SUPPLIED RECORDS:

-.-.-

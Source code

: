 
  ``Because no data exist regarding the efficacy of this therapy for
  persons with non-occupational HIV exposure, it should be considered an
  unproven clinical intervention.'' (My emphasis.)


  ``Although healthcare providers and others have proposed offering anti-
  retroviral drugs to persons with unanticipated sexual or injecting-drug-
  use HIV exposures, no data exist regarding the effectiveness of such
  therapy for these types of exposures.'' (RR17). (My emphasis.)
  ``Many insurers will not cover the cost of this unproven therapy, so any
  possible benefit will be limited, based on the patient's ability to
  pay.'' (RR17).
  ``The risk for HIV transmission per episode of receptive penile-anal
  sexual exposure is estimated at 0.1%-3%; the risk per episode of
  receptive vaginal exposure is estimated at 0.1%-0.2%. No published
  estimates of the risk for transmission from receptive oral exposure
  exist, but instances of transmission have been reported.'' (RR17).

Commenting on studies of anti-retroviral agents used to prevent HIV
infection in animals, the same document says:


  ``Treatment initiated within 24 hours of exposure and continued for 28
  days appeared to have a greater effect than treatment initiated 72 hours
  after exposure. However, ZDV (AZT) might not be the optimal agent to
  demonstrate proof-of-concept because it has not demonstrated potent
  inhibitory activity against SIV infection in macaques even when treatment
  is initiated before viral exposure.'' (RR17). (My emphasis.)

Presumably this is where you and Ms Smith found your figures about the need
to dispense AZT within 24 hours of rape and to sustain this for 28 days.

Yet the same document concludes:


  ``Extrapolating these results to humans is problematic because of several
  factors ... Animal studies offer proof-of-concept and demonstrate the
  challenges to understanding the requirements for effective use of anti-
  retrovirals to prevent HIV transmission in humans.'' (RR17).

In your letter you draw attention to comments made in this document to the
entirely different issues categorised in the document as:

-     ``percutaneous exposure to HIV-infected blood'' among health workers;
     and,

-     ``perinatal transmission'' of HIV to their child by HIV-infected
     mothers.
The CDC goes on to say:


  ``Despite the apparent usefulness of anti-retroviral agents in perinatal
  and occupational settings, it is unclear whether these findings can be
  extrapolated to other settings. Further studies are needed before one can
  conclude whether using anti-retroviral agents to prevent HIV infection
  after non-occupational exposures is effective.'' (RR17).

-.-.-

PROBLEM:
Scan the data above, find each line with "sexual", and copy it.

RESPONSE BOX:
  retroviral drugs to persons with unanticipated sexual or injecting-drug-
  sexual exposure is estimated at 0.1%-3%; the risk per episode of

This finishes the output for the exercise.